Esse é apenas um exemplo atual e pertinente sobre como aplicadores participam sim do desenvolvimento da ciência. Isso porque nem consideramos o fato de que um aplicador pode ser também um pesquisador, o que estende ainda mais a possibilidade de participação. Essa pesquisa em específico (Zalewski et al., 2021) não possui um caráter prescritivo (i.e., de desenvolver um guia de orientação para o trabalho a ser executado), mas ocupa um ponto fundamental no elo de produção de conhecimento, na medida em que explicita um problema de pesquisa com gigantesca relevância social. Entretanto, não se sabe até que ponto, ou de que maneira, essas práticas relatadas pelos por esses 200 profissionais em Zalewski et al. (2021) são suficientes para estabelecer e manter a qualidade do trabalho prestado de forma virtual. Provavelmente, durante os próximos anos, muitas pesquisas surgirão dentro desse campo de avaliação, enfatizando a nossa instrumentação para o trabalho virtual e como ela favorece ou não a prestação adequada dos serviços.
Referências
Carvalho Neto, M. B. (2002). Análise do comportamento: Behaviorismo radical, análise experimental do comportamento e análise aplicada do comportamento. Interação em Psicologia, 6, 13-18. DOI: http://dx.doi.org/10.5380/psi.v6i1.3188
Cooper, J. O., Heron, T. E., & Heward, W. L. (2014). Applied behavior analysis. Upper Saddle River, NJ: Pearson.
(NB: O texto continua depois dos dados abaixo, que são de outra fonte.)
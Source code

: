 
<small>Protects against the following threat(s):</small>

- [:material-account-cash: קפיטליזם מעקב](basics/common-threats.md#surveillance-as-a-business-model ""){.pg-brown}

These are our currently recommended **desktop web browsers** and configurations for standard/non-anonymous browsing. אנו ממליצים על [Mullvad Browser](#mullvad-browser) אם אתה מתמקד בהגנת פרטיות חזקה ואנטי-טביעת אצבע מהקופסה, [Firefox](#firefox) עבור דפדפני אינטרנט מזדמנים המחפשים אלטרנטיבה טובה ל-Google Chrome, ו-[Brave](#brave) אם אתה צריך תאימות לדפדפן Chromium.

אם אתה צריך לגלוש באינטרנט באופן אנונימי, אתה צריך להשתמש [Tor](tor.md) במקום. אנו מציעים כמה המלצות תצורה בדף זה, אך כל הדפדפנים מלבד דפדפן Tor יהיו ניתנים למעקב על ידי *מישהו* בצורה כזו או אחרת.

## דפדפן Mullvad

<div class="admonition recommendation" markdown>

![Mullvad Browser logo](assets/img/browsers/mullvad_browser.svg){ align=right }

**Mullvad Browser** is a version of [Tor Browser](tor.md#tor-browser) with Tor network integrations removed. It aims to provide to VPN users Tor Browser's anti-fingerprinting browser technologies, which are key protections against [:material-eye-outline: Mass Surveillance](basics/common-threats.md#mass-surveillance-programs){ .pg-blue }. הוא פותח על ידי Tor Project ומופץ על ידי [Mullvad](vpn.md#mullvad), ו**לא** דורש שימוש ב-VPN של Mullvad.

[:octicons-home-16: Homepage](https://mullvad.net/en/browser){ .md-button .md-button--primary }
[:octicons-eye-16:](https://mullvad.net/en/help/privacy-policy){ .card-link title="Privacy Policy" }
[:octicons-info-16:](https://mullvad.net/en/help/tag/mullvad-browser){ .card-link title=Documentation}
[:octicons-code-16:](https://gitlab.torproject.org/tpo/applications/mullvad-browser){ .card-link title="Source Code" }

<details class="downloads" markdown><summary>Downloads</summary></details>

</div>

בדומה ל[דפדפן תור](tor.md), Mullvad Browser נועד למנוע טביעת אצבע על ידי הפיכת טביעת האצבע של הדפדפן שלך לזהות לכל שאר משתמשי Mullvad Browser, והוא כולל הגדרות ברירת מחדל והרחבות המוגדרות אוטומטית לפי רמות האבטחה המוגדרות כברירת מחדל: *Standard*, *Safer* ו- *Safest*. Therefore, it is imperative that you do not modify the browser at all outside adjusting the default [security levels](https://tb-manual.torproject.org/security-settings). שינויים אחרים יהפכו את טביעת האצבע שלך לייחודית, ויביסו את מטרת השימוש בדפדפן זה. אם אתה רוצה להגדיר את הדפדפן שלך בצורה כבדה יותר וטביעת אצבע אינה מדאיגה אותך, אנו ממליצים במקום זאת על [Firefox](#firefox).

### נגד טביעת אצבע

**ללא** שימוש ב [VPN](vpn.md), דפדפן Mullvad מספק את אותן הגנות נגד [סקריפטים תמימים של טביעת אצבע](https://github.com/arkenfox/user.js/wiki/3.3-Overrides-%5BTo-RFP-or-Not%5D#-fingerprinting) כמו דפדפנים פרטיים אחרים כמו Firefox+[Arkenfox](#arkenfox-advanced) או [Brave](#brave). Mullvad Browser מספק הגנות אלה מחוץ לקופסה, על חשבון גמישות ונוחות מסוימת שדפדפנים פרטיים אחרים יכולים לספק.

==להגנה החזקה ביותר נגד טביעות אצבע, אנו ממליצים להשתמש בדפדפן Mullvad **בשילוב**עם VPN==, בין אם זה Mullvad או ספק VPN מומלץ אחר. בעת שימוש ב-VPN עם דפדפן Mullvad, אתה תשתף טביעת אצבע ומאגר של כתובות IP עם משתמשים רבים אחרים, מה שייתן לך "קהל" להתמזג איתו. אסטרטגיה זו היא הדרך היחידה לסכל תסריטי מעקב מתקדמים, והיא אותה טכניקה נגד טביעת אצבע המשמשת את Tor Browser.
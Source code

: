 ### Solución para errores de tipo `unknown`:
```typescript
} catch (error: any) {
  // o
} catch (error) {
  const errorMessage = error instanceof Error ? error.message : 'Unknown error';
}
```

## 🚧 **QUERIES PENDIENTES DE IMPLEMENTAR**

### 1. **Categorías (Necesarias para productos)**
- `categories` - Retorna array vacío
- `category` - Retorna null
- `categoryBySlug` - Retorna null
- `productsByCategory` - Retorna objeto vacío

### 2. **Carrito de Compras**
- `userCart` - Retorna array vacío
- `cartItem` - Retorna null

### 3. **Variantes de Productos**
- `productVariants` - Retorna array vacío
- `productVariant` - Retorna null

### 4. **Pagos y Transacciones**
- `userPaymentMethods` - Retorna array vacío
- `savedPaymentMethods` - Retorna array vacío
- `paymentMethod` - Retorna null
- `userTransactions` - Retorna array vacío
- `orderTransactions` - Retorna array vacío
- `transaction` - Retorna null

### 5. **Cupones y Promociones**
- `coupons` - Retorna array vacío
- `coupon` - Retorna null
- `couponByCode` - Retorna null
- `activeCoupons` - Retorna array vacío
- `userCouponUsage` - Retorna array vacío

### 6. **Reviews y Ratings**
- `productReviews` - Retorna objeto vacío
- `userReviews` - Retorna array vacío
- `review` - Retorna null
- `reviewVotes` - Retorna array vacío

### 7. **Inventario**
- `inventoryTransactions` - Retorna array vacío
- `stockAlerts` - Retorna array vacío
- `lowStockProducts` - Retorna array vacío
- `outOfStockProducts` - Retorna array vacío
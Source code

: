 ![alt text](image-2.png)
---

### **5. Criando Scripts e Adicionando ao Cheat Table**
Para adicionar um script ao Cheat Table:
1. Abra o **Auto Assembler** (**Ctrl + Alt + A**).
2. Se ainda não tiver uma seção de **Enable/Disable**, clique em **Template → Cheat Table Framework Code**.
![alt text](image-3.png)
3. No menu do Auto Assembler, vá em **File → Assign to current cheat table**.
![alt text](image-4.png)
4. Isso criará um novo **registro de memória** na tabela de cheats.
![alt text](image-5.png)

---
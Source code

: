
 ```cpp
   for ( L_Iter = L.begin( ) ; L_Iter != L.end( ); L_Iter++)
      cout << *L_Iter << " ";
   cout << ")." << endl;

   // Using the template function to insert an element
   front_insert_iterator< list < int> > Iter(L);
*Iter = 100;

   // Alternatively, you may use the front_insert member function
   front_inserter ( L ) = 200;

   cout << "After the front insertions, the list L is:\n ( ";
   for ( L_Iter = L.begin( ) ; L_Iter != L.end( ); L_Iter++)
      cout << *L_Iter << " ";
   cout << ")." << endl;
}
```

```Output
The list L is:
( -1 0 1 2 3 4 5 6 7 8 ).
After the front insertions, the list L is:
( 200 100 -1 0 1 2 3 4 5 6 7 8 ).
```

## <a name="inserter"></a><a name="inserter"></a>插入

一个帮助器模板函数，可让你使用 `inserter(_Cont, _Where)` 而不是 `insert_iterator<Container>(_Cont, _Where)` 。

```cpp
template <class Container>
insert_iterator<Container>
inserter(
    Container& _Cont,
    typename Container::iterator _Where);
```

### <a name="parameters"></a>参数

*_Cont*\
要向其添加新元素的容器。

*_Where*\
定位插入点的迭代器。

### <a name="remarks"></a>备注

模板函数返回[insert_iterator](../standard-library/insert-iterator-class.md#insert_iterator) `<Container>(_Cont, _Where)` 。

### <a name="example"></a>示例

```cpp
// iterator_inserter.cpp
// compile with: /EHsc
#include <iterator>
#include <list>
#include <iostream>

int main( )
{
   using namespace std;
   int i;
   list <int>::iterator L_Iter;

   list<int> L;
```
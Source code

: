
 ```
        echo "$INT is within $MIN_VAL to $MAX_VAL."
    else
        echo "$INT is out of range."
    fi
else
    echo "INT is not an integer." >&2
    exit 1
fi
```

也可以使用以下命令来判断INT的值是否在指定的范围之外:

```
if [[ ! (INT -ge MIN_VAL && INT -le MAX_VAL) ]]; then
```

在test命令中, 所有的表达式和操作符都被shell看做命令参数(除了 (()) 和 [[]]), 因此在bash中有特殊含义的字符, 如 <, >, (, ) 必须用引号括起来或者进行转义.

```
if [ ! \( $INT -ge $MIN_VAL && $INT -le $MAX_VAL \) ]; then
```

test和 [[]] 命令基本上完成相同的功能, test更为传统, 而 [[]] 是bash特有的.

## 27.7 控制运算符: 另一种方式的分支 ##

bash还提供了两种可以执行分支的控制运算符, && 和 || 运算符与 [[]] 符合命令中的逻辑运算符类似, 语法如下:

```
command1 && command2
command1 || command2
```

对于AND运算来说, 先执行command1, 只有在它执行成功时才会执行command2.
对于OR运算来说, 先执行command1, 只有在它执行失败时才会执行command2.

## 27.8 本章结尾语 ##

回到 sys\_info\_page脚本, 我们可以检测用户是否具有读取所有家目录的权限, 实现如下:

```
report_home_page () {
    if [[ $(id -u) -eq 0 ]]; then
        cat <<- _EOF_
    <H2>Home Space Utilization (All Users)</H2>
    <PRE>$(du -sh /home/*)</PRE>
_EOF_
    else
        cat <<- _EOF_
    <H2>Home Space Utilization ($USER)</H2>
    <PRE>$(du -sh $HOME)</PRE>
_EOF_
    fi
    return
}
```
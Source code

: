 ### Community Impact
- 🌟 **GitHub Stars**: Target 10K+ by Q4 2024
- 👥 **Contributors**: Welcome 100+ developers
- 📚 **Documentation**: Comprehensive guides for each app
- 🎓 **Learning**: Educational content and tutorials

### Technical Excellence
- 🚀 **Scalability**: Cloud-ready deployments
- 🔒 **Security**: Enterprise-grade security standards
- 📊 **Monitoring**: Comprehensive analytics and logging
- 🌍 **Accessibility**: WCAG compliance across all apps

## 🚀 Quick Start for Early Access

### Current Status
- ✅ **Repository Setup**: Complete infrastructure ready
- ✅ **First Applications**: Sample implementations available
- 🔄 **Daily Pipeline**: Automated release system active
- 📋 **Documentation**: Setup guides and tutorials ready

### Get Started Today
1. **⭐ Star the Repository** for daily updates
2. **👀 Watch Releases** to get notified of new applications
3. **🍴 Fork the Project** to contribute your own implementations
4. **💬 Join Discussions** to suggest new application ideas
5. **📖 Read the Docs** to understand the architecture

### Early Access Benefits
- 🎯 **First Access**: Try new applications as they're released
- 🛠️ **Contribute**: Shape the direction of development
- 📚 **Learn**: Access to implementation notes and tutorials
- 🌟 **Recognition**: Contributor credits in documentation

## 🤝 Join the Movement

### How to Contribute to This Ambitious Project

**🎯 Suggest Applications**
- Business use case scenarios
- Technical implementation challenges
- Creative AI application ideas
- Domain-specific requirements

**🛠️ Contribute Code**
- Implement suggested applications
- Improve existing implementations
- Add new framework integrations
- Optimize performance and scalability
Dittrich, A. (2011). Possibilidades da Investigação Conceitual / Filosófica na Análise do Comportamento. Interação em Psicologia, 15, p. 27-33. http://dx.doi.org/10.5380/psi.v15i0.25369
Feldman, R. S. (2015). Introdução à Psicologia. Porto Alegre: AMGH.
Hawkins, R. P., & Anderson, C. M. (2002). On the distinction between science and practice: A reply to Thyer and Adkins. The Behavior Analyst, 25, 115-119. 10.1007/BF03392050
Kyonka, E.G.E. & Subramaniam, S. (2018). Translating Behavior Analysis: a Spectrum Rather than a Road Map. Perspectives on Behavior Science, 41, 591–613. https://doi.org/10.1007/s40614-018-0145-x
Moore, J., & Cooper, J. O. (2003). Some proposed relations among the domains of behavior analysis. The Behavior Analyst, 26, 69-84. 10.1007/BF03392068
Staddon, J. E. R. (2018). Scientific method: how science works, fails to work, and pretends to work. New York: Routledge.